Simone_De_Beauvoir's avatar

@daloon the sucking hands is supposed to be a short phenomenon and the child should be discouraged not have hands substituted with something else that should be discouraged

wundayatta's avatar

@Simone_De_Beauvoir: The best laid plans….. I’m just sayin’.

elijah's avatar

@casheroo I think the reason seeing a kid with a bottle is more disturbing is because you never see a kid running around a playground with a breast in his mouth. Having a bottle while playing, or having a bottle just to keep the kid quiet is bad. I never put my kids down to sleep with a bottle, so I don’t know anything about dealing with that. I think cold turkey is the best way. Maybe you could tell Cash that the little babies at the hospital need the bottles, and make a big production out of packing them up.

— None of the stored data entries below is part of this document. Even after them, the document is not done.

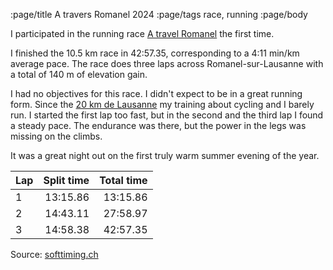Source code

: :page/title A travers Romanel 2024
:page/tags race, running
:page/body

I participated in the running race [A travel Romanel](https://www.atraversromanel.ch/) the first time.  

I finished the 10.5 km race in 42:57.35, corresponding to a 4:11 min/km average
pace.  The race does three laps across Romanel-sur-Lausanne with a total of 140
m of elevation gain.

I had no objectives for this race.  I didn't expect to be in a great running
form.  Since the [20 km de
Lausanne](2024-04-28-20km-de-Lausanne-2024.md) my training about
cycling and I barely run.  I started the first lap too fast, but in the second
and the third lap I found a steady pace.  The endurance was there, but the
power in the legs was missing on the climbs.

It was a great night out on the first truly warm summer evening of the year.

| Lap | Split time | Total time
| :-- | ---------: | ---------:
|   1 | 13:15.86   | 13:15.86
|   2 | 14:43.11   | 27:58.97
|   3 | 14:58.38   | 42:57.35

Source: [softtiming.ch](https://www.softtiming.ch/resultats/callHtml.php?page=Class_cat10.xml&retour=/resultats/index.php&type=PC&reper=romanel24/&ext=xml)
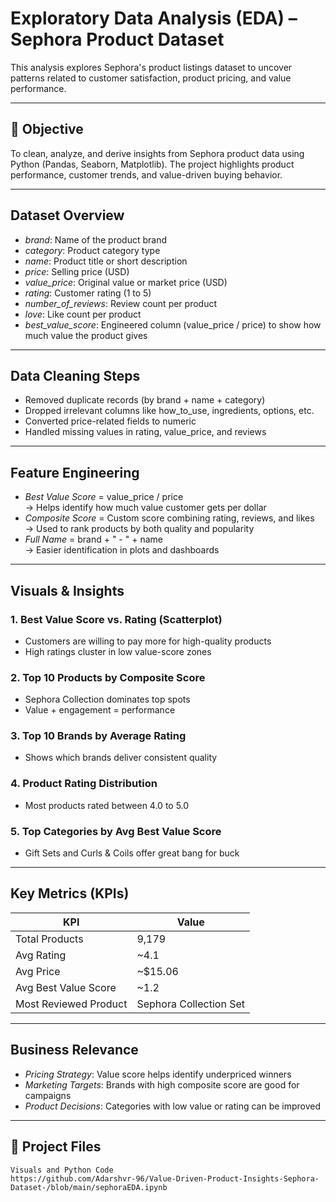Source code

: #  Exploratory Data Analysis (EDA) – Sephora Product Dataset

This analysis explores Sephora's product listings dataset to uncover patterns related to customer satisfaction, product pricing, and value performance.

---

## 📌 Objective

To clean, analyze, and derive insights from Sephora product data using Python (Pandas, Seaborn, Matplotlib). The project highlights product performance, customer trends, and value-driven buying behavior.

---

## Dataset Overview

- *brand*: Name of the product brand  
- *category*: Product category type  
- *name*: Product title or short description  
- *price*: Selling price (USD)  
- *value_price*: Original value or market price (USD)  
- *rating*: Customer rating (1 to 5)  
- *number_of_reviews*: Review count per product  
- *love*: Like count per product  
- *best_value_score*: Engineered column (value_price / price) to show how much value the product gives

---

##  Data Cleaning Steps

- Removed duplicate records (by brand + name + category)
- Dropped irrelevant columns like how_to_use, ingredients, options, etc.
- Converted price-related fields to numeric
- Handled missing values in rating, value_price, and reviews

---

##  Feature Engineering

- *Best Value Score* = value_price / price  
    → Helps identify how much value customer gets per dollar  
- *Composite Score* = Custom score combining rating, reviews, and likes  
    → Used to rank products by both quality and popularity  
- *Full Name* = brand + " - " + name  
    → Easier identification in plots and dashboards

---

##  Visuals & Insights

### 1. Best Value Score vs. Rating (Scatterplot)
- Customers are willing to pay more for high-quality products
- High ratings cluster in low value-score zones

### 2. Top 10 Products by Composite Score
- Sephora Collection dominates top spots
- Value + engagement = performance

### 3. Top 10 Brands by Average Rating
- Shows which brands deliver consistent quality

### 4. Product Rating Distribution
- Most products rated between 4.0 to 5.0

### 5. Top Categories by Avg Best Value Score
- Gift Sets and Curls & Coils offer great bang for buck

---

##  Key Metrics (KPIs)

| KPI                  | Value       |
|----------------------|-------------|
| Total Products       | 9,179       |
| Avg Rating           | ~4.1        |
| Avg Price            | ~$15.06     |
| Avg Best Value Score | ~1.2        |
| Most Reviewed Product| Sephora Collection Set |

---

##  Business Relevance

- *Pricing Strategy*: Value score helps identify underpriced winners  
- *Marketing Targets*: Brands with high composite score are good for campaigns  
- *Product Decisions*: Categories with low value or rating can be improved  

---

## 📁 Project Files
    Visuals and Python Code
    https://github.com/Adarshvr-96/Value-Driven-Product-Insights-Sephora-Dataset-/blob/main/sephoraEDA.ipynb 
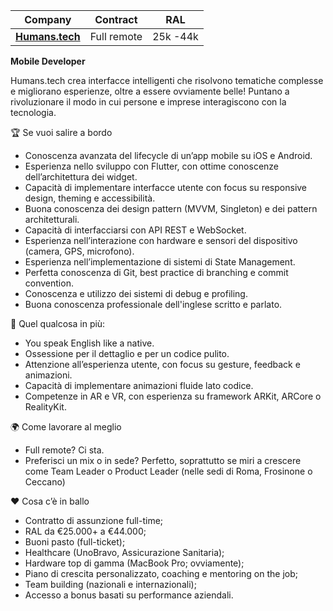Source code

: 
| Company                   | Contract    | RAL       |
|---------------------------|-------------|-----------|
| [**Humans.tech**](company.md) | Full remote | 25k -44k | 



**Mobile Developer**



Humans.tech crea interfacce intelligenti che risolvono tematiche complesse e migliorano esperienze, oltre a essere ovviamente belle!
Puntano a rivoluzionare il modo in cui persone e imprese interagiscono con la tecnologia.




🏆 Se vuoi salire a bordo


- Conoscenza avanzata del lifecycle di un’app mobile su iOS e Android.
- Esperienza nello sviluppo con Flutter, con ottime conoscenze dell’architettura dei widget.
- Capacità di implementare interfacce utente con focus su responsive design, theming e accessibilità.
- Buona conoscenza dei design pattern (MVVM, Singleton) e dei pattern architetturali.
- Capacità di interfacciarsi con API REST e WebSocket.
- Esperienza nell’interazione con hardware e sensori del dispositivo (camera, GPS, microfono).
- Esperienza nell’implementazione di sistemi di State Management.
- Perfetta conoscenza di Git, best practice di branching e commit convention.
- Conoscenza e utilizzo dei sistemi di debug e profiling.
- Buona conoscenza professionale dell'inglese scritto e parlato.



🌟 Quel qualcosa in più:
- You speak English like a native.
- Ossessione per il dettaglio e per un codice pulito.
- Attenzione all’esperienza utente, con focus su gesture, feedback e animazioni.
- Capacità di implementare animazioni fluide lato codice.
- Competenze in AR e VR, con esperienza su framework ARKit, ARCore o RealityKit.



🌍 Come lavorare al meglio
- Full remote? Ci sta.
- Preferisci un mix o in sede? Perfetto, soprattutto se miri a crescere come Team Leader o Product Leader (nelle sedi di Roma, Frosinone o Ceccano)



❤️ Cosa c’è in ballo
- Contratto di assunzione full-time;
- RAL da €25.000+ a €44.000;
- Buoni pasto (full-ticket);
- Healthcare (UnoBravo, Assicurazione Sanitaria);
- Hardware top di gamma (MacBook Pro; ovviamente);
- Piano di crescita personalizzato, coaching e mentoring on the job;
- Team building (nazionali e internazionali);
- Accesso a bonus basati su performance aziendali.
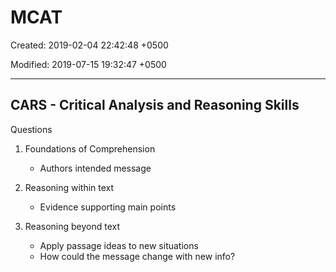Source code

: # MCAT

Created: 2019-02-04 22:42:48 +0500

Modified: 2019-07-15 19:32:47 +0500

---

## CARS - Critical Analysis and Reasoning Skills

Questions

1. Foundations of Comprehension
    - Authors intended message

2. Reasoning within text
    - Evidence supporting main points

3. Reasoning beyond text
    - Apply passage ideas to new situations
    - How could the message change with new info?
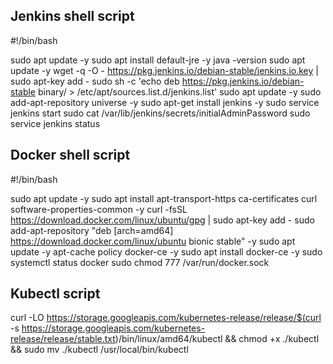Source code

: ﻿## Jenkins shell script

#!/bin/bash

sudo apt update -y
sudo apt install default-jre -y
java -version
sudo apt update -y
wget -q -O - https://pkg.jenkins.io/debian-stable/jenkins.io.key | sudo apt-key add -
sudo sh -c 'echo deb https://pkg.jenkins.io/debian-stable binary/ > /etc/apt/sources.list.d/jenkins.list'
sudo apt update -y
sudo add-apt-repository universe -y
sudo apt-get install jenkins -y
sudo service jenkins start
sudo cat /var/lib/jenkins/secrets/initialAdminPassword
sudo service jenkins status

## Docker shell script

#!/bin/bash

sudo apt update -y
sudo apt install apt-transport-https ca-certificates curl software-properties-common -y
curl -fsSL https://download.docker.com/linux/ubuntu/gpg | sudo apt-key add -
sudo add-apt-repository "deb [arch=amd64] https://download.docker.com/linux/ubuntu bionic stable" -y
sudo apt update -y
apt-cache policy docker-ce -y
sudo apt install docker-ce -y
sudo systemctl status docker
sudo chmod 777 /var/run/docker.sock

## Kubectl script

curl -LO https://storage.googleapis.com/kubernetes-release/release/$(curl -s https://storage.googleapis.com/kubernetes-release/release/stable.txt)/bin/linux/amd64/kubectl && chmod +x ./kubectl && sudo mv ./kubectl /usr/local/bin/kubectl

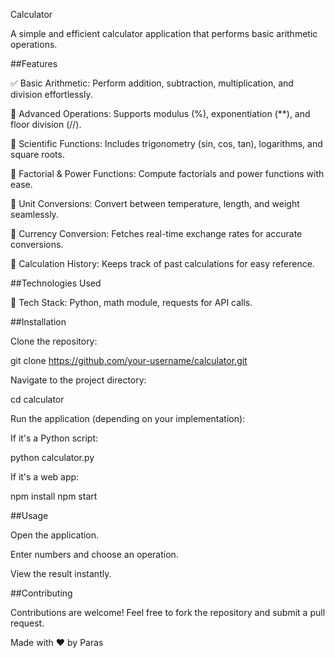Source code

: Calculator

A simple and efficient calculator application that performs basic arithmetic operations.

##Features

✅ Basic Arithmetic: Perform addition, subtraction, multiplication, and division effortlessly.

🔢 Advanced Operations: Supports modulus (%), exponentiation (**), and floor division (//).

📐 Scientific Functions: Includes trigonometry (sin, cos, tan), logarithms, and square roots.

🎯 Factorial & Power Functions: Compute factorials and power functions with ease.

📏 Unit Conversions: Convert between temperature, length, and weight seamlessly.

💱 Currency Conversion: Fetches real-time exchange rates for accurate conversions.

📝 Calculation History: Keeps track of past calculations for easy reference.

##Technologies Used

🚀 Tech Stack: Python, math module, requests for API calls.

##Installation

Clone the repository:

git clone https://github.com/your-username/calculator.git

Navigate to the project directory:

cd calculator

Run the application (depending on your implementation):

If it's a Python script:

python calculator.py

If it's a web app:

npm install
npm start

##Usage

Open the application.

Enter numbers and choose an operation.

View the result instantly.

##Contributing

Contributions are welcome! Feel free to fork the repository and submit a pull request.

Made with ❤ by Paras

Then let him pick out a few new sippy cups to use.
Good luck with the process, I know you will find whatever is best for you and your family!

casheroo's avatar

@elijah I think cold turkey for us would result in him screaming in his crib for 12 hours straight, and no sleep :( He is too young to be reasoned with, so we’re thinking changing it to water should help. I’ve tried giving him a sippy instead, but he was furious and ripped it open and threw milk all over his room. He’s got quite a temper.

Supacase's avatar

We took it away from our daughter at 18 months. The pediatrician said to do it at her 1 year appointment and a friend who is a dentist agreed, but I just couldn’t do it. This girl has the biggest sucking need of any child our pediatrician has ever seen. She is three and still sucks on her bottom lip or her arm if she is upset or very tired.

We did it by tossing all but two pacifiers and limited use of them to nap and bedtime. She bit a hole in one, so we showed it to her and said it was broken. We had her throw it in the trash so she knew it was gone. We told her she only had one more left. When she bit a hole in it, we did the same thing but told her now she didn’t have any left. She asked about it for a couple of weeks, but we reminded her that it broke and she threw it away. She got over it pretty quickly.

YARNLADY's avatar

My son has a very strong compulsion to have something in his mouth at all times. He never was “weaned” as such, but went from a pacifier to chewable leather objects, and plastic straws.